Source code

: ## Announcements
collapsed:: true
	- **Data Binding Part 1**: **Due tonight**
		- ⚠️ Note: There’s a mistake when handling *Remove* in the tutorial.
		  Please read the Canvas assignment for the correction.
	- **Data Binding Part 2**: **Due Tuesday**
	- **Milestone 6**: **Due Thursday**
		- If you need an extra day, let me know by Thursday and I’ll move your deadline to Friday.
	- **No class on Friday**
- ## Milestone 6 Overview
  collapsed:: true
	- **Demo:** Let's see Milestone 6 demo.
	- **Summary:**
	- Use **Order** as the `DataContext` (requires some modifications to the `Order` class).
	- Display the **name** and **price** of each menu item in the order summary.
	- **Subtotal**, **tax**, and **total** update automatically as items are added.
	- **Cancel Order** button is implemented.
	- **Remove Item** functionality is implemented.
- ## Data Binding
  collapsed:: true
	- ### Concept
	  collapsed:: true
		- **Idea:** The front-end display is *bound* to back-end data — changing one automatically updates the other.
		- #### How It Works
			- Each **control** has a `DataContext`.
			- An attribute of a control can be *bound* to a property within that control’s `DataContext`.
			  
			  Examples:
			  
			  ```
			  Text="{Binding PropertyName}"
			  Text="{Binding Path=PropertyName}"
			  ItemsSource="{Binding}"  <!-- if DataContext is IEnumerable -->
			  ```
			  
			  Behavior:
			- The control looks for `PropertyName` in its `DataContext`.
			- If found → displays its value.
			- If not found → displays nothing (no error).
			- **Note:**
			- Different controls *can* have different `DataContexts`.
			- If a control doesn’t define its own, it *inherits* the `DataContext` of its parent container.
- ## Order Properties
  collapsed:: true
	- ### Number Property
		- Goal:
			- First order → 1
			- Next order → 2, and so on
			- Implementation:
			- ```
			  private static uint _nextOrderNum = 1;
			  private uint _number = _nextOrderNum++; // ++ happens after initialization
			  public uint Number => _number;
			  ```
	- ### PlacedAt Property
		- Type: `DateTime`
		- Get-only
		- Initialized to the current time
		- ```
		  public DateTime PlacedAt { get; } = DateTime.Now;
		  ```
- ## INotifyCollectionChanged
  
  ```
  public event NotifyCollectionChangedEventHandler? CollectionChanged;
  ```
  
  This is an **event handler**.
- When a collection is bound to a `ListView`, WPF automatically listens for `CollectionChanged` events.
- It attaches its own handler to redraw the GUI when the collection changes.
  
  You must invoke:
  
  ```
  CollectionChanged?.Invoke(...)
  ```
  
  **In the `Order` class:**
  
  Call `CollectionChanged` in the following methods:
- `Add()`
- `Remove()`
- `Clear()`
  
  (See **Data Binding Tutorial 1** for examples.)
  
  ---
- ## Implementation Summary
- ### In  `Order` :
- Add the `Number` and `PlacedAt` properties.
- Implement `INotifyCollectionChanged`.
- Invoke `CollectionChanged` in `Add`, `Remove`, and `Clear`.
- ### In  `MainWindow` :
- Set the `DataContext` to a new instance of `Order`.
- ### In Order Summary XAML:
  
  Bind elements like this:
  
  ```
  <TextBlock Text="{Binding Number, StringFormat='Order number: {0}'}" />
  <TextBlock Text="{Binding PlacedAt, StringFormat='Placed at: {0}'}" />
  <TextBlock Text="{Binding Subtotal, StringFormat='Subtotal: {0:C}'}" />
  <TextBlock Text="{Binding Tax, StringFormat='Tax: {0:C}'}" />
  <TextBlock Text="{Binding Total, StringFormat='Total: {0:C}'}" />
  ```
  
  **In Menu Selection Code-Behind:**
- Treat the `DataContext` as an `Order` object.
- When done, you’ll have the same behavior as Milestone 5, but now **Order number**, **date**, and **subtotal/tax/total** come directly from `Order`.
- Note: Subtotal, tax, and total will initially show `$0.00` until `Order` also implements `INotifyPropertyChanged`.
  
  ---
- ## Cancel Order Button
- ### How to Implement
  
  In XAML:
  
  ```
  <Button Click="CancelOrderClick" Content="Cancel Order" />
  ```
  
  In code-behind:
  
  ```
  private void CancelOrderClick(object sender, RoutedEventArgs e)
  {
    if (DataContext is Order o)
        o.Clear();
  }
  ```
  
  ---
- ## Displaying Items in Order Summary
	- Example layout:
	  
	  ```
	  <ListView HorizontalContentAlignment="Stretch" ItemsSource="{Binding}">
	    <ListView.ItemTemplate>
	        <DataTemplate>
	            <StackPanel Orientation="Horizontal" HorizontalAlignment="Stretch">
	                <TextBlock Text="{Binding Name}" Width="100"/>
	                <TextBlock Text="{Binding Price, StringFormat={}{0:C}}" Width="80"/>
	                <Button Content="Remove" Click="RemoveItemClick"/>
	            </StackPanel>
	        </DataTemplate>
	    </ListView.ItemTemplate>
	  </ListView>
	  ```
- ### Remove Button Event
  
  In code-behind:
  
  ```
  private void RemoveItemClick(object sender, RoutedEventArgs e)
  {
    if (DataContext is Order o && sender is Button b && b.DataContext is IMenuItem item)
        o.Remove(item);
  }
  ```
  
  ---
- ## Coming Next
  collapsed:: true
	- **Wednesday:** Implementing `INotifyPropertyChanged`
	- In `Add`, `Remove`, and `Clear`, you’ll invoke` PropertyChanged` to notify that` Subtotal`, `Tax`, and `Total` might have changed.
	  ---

|---|

◆ Task instructions ◆
Restate the material word for word, keeping every line intact.

◆ Written answer ◆
Source code

: ## Announcements
collapsed:: true
	- **Data Binding Part 1**: **Due tonight**
		- ⚠️ Note: There’s a mistake when handling *Remove* in the tutorial.
		  Please read the Canvas assignment for the correction.
	- **Data Binding Part 2**: **Due Tuesday**
	- **Milestone 6**: **Due Thursday**
		- If you need an extra day, let me know by Thursday and I’ll move your deadline to Friday.
	- **No class on Friday**
- ## Milestone 6 Overview
  collapsed:: true
	- **Demo:** Let's see Milestone 6 demo.
	- **Summary:**
	- Use **Order** as the `DataContext` (requires some modifications to the `Order` class).
	- Display the **name** and **price** of each menu item in the order summary.
	- **Subtotal**, **tax**, and **total** update automatically as items are added.
	- **Cancel Order** button is implemented.
	- **Remove Item** functionality is implemented.
- ## Data Binding
  collapsed:: true
	- ### Concept
	  collapsed:: true
		- **Idea:** The front-end display is *bound* to back-end data — changing one automatically updates the other.
		- #### How It Works
			- Each **control** has a `DataContext`.
			- An attribute of a control can be *bound* to a property within that control’s `DataContext`.
			  
			  Examples:
			  
			  ```
			  Text="{Binding PropertyName}"
			  Text="{Binding Path=PropertyName}"
			  ItemsSource="{Binding}"  <!-- if DataContext is IEnumerable -->
			  ```
			  
			  Behavior:
			- The control looks for `PropertyName` in its `DataContext`.
			- If found → displays its value.
			- If not found → displays nothing (no error).
			- **Note:**
			- Different controls *can* have different `DataContexts`.
			- If a control doesn’t define its own, it *inherits* the `DataContext` of its parent container.
- ## Order Properties
  collapsed:: true
	- ### Number Property
		- Goal:
			- First order → 1
			- Next order → 2, and so on
			- Implementation:
			- ```
			  private static uint _nextOrderNum = 1;
			  private uint _number = _nextOrderNum++; // ++ happens after initialization
			  public uint Number => _number;
			  ```
	- ### PlacedAt Property
		- Type: `DateTime`
		- Get-only
		- Initialized to the current time
		- ```
		  public DateTime PlacedAt { get; } = DateTime.Now;
		  ```
- ## INotifyCollectionChanged
  
  ```
  public event NotifyCollectionChangedEventHandler? CollectionChanged;
  ```
  
  This is an **event handler**.
- When a collection is bound to a `ListView`, WPF automatically listens for `CollectionChanged` events.
- It attaches its own handler to redraw the GUI when the collection changes.
  
  You must invoke:
  
  ```
  CollectionChanged?.Invoke(...)
  ```
  
  **In the `Order` class:**
  
  Call `CollectionChanged` in the following methods:
- `Add()`
- `Remove()`
- `Clear()`
  
  (See **Data Binding Tutorial 1** for examples.)
  
  ---
- ## Implementation Summary
- ### In  `Order` :
- Add the `Number` and `PlacedAt` properties.
- Implement `INotifyCollectionChanged`.
- Invoke `CollectionChanged` in `Add`, `Remove`, and `Clear`.
- ### In  `MainWindow` :
- Set the `DataContext` to a new instance of `Order`.
- ### In Order Summary XAML:
  
  Bind elements like this:
  
  ```
  <TextBlock Text="{Binding Number, StringFormat='Order number: {0}'}" />
  <TextBlock Text="{Binding PlacedAt, StringFormat='Placed at: {0}'}" />
  <TextBlock Text="{Binding Subtotal, StringFormat='Subtotal: {0:C}'}" />
  <TextBlock Text="{Binding Tax, StringFormat='Tax: {0:C}'}" />
  <TextBlock Text="{Binding Total, StringFormat='Total: {0:C}'}" />
  ```
  
  **In Menu Selection Code-Behind:**
- Treat the `DataContext` as an `Order` object.
- When done, you’ll have the same behavior as Milestone 5, but now **Order number**, **date**, and **subtotal/tax/total** come directly from `Order`.
- Note: Subtotal, tax, and total will initially show `$0.00` until `Order` also implements `INotifyPropertyChanged`.
  
  ---
- ## Cancel Order Button
- ### How to Implement
  
  In XAML:
  
  ```
  <Button Click="CancelOrderClick" Content="Cancel Order" />
  ```
  
  In code-behind:
  
  ```
  private void CancelOrderClick(object sender, RoutedEventArgs e)
  {
    if (DataContext is Order o)
        o.Clear();
  }
  ```
  
  ---
- ## Displaying Items in Order Summary
	- Example layout:
	  
	  ```
	  <ListView HorizontalContentAlignment="Stretch" ItemsSource="{Binding}">
	    <ListView.ItemTemplate>
	        <DataTemplate>
	            <StackPanel Orientation="Horizontal" HorizontalAlignment="Stretch">
	                <TextBlock Text="{Binding Name}" Width="100"/>
	                <TextBlock Text="{Binding Price, StringFormat={}{0:C}}" Width="80"/>
	                <Button Content="Remove" Click="RemoveItemClick"/>
	            </StackPanel>
	        </DataTemplate>
	    </ListView.ItemTemplate>
	  </ListView>
	  ```
- ### Remove Button Event
  
  In code-behind:
  
  ```
  private void RemoveItemClick(object sender, RoutedEventArgs e)
  {
    if (DataContext is Order o && sender is Button b && b.DataContext is IMenuItem item)
        o.Remove(item);
  }
  ```
  
  ---
- ## Coming Next
  collapsed:: true
	- **Wednesday:** Implementing `INotifyPropertyChanged`
	- In `Add`, `Remove`, and `Clear`, you’ll invoke` PropertyChanged` to notify that` Subtotal`, `Tax`, and `Total` might have changed.
	  ---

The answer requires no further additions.